Stored data entries
━━━━━━━━━━━━━━━━━━━━━━━━━━━━━━

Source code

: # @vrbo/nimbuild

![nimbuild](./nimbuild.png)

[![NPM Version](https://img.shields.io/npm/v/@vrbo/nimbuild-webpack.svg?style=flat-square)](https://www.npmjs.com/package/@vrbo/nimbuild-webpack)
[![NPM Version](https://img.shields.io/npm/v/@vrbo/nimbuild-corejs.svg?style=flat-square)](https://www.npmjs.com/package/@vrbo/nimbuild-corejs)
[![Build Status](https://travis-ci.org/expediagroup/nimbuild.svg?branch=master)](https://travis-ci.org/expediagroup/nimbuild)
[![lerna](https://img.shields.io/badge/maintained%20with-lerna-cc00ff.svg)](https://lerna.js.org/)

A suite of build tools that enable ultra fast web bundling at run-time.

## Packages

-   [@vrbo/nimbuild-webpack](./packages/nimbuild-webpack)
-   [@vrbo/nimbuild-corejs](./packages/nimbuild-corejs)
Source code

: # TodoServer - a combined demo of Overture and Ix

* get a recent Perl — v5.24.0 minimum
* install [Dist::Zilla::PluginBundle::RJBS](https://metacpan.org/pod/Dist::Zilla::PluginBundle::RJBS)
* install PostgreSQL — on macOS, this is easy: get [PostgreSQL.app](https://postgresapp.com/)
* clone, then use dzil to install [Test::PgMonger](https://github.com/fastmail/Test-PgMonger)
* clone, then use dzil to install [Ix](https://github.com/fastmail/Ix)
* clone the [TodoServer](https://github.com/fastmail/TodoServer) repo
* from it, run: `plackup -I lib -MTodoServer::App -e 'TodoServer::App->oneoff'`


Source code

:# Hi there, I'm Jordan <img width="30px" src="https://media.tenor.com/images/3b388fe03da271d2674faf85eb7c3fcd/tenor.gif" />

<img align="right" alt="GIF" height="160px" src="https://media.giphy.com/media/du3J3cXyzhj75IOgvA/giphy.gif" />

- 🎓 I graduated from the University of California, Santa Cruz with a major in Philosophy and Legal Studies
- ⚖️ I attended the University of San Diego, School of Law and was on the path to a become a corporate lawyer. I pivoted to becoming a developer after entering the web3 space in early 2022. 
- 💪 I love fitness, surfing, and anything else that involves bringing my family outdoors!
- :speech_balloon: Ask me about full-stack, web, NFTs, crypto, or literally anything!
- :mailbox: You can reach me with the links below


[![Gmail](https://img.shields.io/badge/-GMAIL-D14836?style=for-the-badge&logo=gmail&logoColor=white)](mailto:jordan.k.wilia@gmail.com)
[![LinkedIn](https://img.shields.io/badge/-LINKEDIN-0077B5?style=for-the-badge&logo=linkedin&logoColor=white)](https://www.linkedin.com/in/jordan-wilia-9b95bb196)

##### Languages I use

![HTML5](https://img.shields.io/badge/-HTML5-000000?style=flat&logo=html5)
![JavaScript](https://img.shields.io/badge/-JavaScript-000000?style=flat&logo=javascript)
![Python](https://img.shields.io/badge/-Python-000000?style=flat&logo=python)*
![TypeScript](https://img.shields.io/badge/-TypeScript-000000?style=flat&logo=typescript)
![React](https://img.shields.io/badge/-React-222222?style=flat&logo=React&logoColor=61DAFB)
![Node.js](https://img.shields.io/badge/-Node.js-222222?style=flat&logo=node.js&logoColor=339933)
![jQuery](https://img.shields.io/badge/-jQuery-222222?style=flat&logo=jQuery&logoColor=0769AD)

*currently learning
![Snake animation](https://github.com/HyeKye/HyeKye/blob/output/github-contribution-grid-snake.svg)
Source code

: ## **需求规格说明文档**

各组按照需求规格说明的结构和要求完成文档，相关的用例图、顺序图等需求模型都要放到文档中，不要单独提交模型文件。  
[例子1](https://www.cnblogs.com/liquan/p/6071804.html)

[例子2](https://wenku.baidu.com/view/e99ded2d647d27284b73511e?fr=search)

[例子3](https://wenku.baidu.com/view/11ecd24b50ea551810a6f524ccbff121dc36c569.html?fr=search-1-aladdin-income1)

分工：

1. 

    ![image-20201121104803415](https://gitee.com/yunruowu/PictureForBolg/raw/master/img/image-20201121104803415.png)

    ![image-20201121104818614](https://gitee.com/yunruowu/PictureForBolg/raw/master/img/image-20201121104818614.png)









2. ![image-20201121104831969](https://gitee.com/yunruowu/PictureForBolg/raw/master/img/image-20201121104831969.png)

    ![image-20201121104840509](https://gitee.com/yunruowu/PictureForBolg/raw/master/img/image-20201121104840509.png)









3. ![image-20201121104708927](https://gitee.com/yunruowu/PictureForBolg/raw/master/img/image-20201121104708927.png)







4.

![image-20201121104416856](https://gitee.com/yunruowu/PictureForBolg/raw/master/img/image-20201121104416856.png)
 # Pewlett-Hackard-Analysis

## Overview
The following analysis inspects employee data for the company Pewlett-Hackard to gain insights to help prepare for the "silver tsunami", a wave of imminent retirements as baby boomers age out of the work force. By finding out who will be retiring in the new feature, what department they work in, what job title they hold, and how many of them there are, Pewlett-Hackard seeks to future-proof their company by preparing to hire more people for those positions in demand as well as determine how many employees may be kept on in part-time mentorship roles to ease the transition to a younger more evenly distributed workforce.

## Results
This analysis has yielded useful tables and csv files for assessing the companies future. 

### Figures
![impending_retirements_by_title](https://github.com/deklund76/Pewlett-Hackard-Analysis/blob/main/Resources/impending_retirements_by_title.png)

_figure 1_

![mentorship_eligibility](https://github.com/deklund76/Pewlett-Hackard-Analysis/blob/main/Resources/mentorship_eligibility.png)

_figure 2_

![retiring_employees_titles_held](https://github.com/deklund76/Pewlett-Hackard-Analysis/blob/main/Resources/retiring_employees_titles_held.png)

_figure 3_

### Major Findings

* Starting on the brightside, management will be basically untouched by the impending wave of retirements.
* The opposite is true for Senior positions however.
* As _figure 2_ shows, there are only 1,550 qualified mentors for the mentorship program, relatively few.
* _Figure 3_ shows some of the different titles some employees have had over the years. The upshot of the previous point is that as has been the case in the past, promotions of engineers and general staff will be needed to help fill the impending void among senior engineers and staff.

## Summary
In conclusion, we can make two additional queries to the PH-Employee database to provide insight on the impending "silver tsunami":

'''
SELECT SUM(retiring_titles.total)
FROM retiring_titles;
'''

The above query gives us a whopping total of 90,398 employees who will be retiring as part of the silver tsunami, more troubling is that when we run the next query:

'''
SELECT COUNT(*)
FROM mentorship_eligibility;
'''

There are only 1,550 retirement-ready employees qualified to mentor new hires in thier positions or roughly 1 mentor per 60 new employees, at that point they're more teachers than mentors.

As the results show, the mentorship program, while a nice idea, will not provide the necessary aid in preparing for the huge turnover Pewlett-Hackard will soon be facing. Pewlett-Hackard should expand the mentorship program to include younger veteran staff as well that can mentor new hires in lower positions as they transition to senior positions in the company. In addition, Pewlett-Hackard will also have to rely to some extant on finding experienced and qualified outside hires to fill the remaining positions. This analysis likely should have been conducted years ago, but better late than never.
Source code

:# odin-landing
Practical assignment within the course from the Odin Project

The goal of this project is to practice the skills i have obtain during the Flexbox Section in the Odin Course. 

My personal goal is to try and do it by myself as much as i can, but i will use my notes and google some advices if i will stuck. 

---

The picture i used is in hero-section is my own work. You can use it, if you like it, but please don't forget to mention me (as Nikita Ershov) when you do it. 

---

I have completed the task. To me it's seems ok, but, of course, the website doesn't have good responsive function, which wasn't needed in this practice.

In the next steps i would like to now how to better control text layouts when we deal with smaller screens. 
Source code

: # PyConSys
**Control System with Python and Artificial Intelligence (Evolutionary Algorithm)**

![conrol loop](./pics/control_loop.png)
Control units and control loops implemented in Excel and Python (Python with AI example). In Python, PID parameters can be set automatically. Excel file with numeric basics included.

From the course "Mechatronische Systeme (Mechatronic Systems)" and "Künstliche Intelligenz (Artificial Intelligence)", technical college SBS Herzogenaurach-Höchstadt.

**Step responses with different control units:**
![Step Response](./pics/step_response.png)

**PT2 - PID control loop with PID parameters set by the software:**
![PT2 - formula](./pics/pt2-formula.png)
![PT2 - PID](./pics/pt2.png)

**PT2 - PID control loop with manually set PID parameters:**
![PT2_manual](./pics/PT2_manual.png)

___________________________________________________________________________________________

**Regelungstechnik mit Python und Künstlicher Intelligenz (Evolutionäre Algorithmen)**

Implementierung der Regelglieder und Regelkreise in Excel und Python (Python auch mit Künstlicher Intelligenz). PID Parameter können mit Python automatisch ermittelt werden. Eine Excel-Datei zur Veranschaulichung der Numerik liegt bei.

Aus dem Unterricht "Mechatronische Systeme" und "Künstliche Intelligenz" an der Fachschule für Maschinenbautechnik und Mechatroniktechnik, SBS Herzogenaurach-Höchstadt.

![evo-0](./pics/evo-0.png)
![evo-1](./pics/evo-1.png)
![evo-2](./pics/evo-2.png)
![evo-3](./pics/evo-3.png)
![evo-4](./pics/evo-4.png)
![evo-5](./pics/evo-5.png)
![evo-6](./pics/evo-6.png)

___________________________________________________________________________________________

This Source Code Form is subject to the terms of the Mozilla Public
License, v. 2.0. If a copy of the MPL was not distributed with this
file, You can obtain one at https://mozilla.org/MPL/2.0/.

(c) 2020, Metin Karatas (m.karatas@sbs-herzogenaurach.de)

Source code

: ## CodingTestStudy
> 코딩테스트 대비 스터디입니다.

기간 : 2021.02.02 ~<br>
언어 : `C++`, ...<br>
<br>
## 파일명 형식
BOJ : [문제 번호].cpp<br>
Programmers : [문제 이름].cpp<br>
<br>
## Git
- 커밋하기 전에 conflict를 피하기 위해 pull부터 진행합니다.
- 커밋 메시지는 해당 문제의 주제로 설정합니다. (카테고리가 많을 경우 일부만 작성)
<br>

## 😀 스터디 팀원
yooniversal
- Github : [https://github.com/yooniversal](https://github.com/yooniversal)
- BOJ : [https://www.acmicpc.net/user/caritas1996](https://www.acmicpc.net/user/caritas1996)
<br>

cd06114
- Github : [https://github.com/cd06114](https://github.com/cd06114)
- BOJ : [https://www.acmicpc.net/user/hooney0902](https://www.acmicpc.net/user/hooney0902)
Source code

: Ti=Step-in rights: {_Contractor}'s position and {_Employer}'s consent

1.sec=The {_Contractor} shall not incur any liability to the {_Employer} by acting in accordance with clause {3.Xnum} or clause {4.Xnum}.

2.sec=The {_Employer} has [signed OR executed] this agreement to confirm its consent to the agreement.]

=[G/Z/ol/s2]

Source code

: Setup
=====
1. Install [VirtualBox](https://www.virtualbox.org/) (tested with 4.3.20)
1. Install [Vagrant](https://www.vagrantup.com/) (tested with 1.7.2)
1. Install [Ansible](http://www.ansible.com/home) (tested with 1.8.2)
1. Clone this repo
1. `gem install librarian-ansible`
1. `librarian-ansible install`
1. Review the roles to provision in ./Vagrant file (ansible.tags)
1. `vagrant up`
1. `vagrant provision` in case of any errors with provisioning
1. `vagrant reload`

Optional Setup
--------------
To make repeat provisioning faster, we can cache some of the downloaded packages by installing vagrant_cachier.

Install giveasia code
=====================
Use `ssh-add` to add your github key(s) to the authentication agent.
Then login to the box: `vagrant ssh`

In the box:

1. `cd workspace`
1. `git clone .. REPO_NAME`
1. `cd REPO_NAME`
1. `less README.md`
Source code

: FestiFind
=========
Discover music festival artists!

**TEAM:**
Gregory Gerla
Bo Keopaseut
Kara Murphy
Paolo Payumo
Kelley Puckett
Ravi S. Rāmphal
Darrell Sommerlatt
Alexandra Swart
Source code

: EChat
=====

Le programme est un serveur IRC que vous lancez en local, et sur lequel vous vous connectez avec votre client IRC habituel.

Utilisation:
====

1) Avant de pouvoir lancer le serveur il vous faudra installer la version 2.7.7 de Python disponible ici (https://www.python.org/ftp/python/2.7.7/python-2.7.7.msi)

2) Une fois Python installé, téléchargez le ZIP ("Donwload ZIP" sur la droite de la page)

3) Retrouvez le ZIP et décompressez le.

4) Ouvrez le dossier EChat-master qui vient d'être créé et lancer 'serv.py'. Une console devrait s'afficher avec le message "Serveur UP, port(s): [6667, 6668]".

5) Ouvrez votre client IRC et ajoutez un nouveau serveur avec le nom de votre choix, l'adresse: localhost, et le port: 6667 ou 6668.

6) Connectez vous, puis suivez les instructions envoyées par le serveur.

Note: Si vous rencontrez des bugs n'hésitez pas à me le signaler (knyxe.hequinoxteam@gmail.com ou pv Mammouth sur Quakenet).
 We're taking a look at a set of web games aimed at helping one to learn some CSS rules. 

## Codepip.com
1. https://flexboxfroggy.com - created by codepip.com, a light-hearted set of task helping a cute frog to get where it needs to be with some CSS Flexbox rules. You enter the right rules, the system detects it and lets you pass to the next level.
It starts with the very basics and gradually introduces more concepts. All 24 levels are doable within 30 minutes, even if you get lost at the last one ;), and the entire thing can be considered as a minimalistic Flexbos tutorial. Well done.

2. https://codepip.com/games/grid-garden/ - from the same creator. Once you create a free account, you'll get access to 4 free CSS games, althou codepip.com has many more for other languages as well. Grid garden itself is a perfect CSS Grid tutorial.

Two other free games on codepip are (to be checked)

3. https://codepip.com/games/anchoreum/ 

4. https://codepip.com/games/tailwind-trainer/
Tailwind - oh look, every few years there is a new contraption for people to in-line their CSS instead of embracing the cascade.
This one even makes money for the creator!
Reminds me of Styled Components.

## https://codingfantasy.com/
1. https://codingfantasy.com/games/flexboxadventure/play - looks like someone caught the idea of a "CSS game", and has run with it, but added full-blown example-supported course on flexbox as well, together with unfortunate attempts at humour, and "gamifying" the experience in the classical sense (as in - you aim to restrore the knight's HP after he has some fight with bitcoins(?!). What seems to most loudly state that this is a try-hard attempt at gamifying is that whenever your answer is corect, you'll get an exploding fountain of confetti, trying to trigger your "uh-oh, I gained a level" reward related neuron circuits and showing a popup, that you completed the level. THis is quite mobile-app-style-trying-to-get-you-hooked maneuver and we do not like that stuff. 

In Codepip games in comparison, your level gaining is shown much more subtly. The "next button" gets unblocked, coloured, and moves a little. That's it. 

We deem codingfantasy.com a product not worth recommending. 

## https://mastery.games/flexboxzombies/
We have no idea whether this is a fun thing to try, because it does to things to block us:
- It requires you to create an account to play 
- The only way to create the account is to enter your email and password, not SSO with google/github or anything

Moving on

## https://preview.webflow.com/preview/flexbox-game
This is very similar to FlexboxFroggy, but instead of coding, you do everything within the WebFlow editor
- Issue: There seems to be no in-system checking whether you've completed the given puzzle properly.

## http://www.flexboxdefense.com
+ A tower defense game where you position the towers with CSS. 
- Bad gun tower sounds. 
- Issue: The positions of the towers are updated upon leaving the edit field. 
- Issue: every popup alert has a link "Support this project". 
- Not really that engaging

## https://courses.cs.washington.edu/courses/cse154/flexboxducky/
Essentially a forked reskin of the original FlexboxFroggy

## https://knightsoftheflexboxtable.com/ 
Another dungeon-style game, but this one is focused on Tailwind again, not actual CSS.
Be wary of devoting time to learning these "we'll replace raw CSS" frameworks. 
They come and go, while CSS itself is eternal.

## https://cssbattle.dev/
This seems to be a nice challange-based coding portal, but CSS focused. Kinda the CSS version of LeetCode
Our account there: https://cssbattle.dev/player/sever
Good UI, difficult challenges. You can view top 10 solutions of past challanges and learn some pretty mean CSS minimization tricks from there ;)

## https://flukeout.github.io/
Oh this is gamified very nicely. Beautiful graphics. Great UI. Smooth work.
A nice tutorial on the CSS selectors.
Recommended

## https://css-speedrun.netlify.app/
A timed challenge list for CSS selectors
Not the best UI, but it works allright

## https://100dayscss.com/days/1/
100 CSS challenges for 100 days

━━━━━━━━━━━━━━━━━━━━━━━━━━━━━━

WHAT THE TASK REQUIRES: Every line above in which the word "avec" occurs is to be copied.

COMPLETED TASK:
Le programme est un serveur IRC que vous lancez en local, et sur lequel vous vous connectez avec votre client IRC habituel.
4) Ouvrez le dossier EChat-master qui vient d'être créé et lancer 'serv.py'. Une console devrait s'afficher avec le message "Serveur UP, port(s): [6667, 6668]".
5) Ouvrez votre client IRC et ajoutez un nouveau serveur avec le nom de votre choix, l'adresse: localhost, et le port: 6667 ou 6668.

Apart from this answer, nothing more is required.